Estimado Moncho:
Siempre tuve la teoría de que cuanto más ruido producía un individuo más torpe era, hasta llegar a la imbecilidad total en casos de fanfarrias desmesuradas. Mientras nadie me traiga pruebas en contra seguiré en mis trece: yo soy un hombre empírico. Cuanto más se grita menos razón se tiene y, de estar alelado y callado hasta los últimos grados de estulticia, se puede ir aumentando el volumen paulatinamente. Los monos son animales muy parecidos a algunos de nosotros, y los monos producen una serie de ruidos cuando están nerviosos o excitados que no son sorprendentes en ellos pero lo serían en los hombres. Un mono con un palo y un tambor acaba por aburrirse, al final queda quieto, con una mirada de compasión que para sí quisiéramos algunos. Un humano partiendo del más leve sonido del plumón del ave cayendo al suelo puede llegar a la más alta estupidez. El colmo de la imbecilidad es la guerra, que arma un estruendo tan grande que no se entera uno de nada. Paradójico de la guerra es que los malvados que la provocan suelen estar sordos, y eso los protege de la idiocia; de tontos nada. Ellos están sordos y los muertos que provocan también, ya no volverán a escuchar soflamas patrióticas, en eso nos llevan ventaja, en la carrera hacia el olvido de nuestras fronteras nacionales. Imbéciles y sordos son aquellos que, a bombo y platillo, justifican los argumentos de los provocadores de desastres. En nuestro país tenemos ejemplos con bigote y pies sobre la mesa, y no voy a insistir sobre eso. El Otro Lado de la Muerte es la Patria, la Nación Sin Estado más Grande y Libre, en donde estaremos todos, tarde o temprano, muy calladitos, espero. Mi Infierno particular se encuentra entre gritos de patriotas. Dios sabrá bien como castigarme.
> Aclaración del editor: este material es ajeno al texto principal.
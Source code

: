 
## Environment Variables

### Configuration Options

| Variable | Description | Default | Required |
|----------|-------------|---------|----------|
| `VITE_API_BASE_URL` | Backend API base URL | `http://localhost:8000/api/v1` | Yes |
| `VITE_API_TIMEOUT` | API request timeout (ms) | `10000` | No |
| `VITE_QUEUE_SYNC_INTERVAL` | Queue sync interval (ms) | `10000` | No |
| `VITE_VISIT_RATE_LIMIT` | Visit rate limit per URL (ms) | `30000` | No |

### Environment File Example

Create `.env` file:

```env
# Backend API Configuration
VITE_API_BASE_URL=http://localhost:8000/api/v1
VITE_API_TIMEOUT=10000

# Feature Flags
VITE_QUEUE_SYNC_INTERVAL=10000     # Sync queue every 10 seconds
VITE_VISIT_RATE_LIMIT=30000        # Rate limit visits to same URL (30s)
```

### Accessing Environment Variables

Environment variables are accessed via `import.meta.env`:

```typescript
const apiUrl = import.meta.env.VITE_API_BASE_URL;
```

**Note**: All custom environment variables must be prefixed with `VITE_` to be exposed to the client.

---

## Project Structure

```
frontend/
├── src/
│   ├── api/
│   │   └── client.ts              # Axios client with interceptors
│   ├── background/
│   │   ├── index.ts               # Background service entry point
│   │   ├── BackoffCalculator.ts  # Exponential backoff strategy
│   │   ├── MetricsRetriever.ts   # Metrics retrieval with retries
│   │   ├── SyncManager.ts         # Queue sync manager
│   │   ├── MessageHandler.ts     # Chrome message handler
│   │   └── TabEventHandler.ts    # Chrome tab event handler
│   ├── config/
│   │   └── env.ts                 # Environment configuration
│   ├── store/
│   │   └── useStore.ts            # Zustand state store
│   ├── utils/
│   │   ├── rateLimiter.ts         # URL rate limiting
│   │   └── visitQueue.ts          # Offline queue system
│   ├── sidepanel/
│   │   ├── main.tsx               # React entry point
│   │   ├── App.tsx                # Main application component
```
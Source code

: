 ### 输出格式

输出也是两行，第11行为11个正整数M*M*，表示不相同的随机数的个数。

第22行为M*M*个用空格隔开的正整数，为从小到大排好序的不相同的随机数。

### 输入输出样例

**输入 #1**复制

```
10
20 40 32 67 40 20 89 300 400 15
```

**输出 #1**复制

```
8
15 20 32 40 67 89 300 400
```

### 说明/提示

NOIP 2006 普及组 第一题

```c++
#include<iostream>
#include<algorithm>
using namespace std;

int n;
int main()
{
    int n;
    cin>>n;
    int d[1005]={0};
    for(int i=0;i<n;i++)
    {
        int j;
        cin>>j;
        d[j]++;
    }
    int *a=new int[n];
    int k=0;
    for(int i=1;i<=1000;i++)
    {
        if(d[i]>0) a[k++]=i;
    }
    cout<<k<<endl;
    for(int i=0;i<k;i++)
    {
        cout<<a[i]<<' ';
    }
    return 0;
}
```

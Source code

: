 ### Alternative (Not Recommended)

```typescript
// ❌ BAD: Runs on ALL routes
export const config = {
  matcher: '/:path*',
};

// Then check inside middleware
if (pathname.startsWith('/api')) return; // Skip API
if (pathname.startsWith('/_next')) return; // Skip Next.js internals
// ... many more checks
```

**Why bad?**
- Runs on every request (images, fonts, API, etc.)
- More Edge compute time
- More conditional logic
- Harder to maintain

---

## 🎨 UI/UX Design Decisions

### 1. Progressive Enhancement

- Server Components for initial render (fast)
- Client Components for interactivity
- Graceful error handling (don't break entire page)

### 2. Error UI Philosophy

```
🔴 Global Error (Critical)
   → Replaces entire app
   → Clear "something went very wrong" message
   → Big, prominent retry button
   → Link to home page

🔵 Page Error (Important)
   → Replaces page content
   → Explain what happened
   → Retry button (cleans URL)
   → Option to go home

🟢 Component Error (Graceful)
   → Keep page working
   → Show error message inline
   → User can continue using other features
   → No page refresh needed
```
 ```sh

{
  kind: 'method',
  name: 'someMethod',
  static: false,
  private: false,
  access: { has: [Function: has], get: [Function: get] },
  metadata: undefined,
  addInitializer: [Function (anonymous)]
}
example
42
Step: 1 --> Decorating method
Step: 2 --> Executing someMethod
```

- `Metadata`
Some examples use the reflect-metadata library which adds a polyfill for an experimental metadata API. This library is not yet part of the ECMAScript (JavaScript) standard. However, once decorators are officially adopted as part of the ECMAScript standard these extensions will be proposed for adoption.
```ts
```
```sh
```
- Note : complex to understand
Respecto a los otros grados, más o menos inocuos de ruidos producidos por tontos, los hay de tantas categorías que haría falta una enciclopedia para describirlos a todos: desde el que truca el tubo de escape de la moto y cabalga orgulloso con su rabiza amarrada a sus ijares, hasta el que da un portazo a la puerta de su propia casa para avisar al amante de su esposa que se esconda en el armario, hay ejemplos suficientes para dar y tomar. Cada cuál tiene a sus ruidosos de familia, como los ricos tienen a sus mendigos de mano. Desde los abucheadores del Congreso de los diputados hasta los pateadores sesteadores del Senado, pasando por los lanzadores de petardos en reuniones que no van con ellos, hay todo un género humanoide de ruideros, de eslabones desprendidos de la gran cadena de la Evolución. El hombre civilizado intentó transformar el ruido en música pero hoy en día hasta ese intento parece haber encontrado zancadillas en forma de melopeas que nos golpean los tímpanos al son de frases ininteligibles y chillidos metálicos.
Yo sostengo económicamente a mis tontos preferidos, por los que siempre rezo al acostarme. Algunos me acompañan desde niño y otros los he ido conquistando con mi experiencia. Hay bares a los que no he vuelto, discotecas de las que fui huyendo en mi retiro obligatorio, mítines de aplaudidores de los que fui expulsado, campos de fútbol con forofos, milikis y milikitos, pasillos para toreros bomberos, aglomeraciones festivas de disfraces para oficinistas artistas, batucadas de John deer y sus esposas, circuitos de Fórmula uno y dos y cuarenta y cuatro, los ralis megachachi culturales por las carreteras de todos, reuniones de la comunidad de vecinos y vecinas y sus trompas barritadoras, los arrastradores de muebles así sean las tres de la madrugada, las tragedias griegas con bombos de Calanda sin sus melocotones, las fallas del Mar Muerto, los botellones para adolescentes rijosos, telecinco y teleseis. En esta vida todo es un continua renuncia a cosas buenas que ya no tolera el estómago de Eustaquio, delicado por la edad y las malas horas vividas.
He leído en algún sitio que Kant en sus divagaciones estaba molesto por el ruido que producían los presos de una cárcel vecina. Logró, no que bajasen el volumen del barullo, sino que les tapiasen las ventanas de las celdas que daban a su casa. ¿Quién, estando en sus cabales puede fabricar el imperativo categórico? Kant, al parecer, no era tonto ni estaba sordo.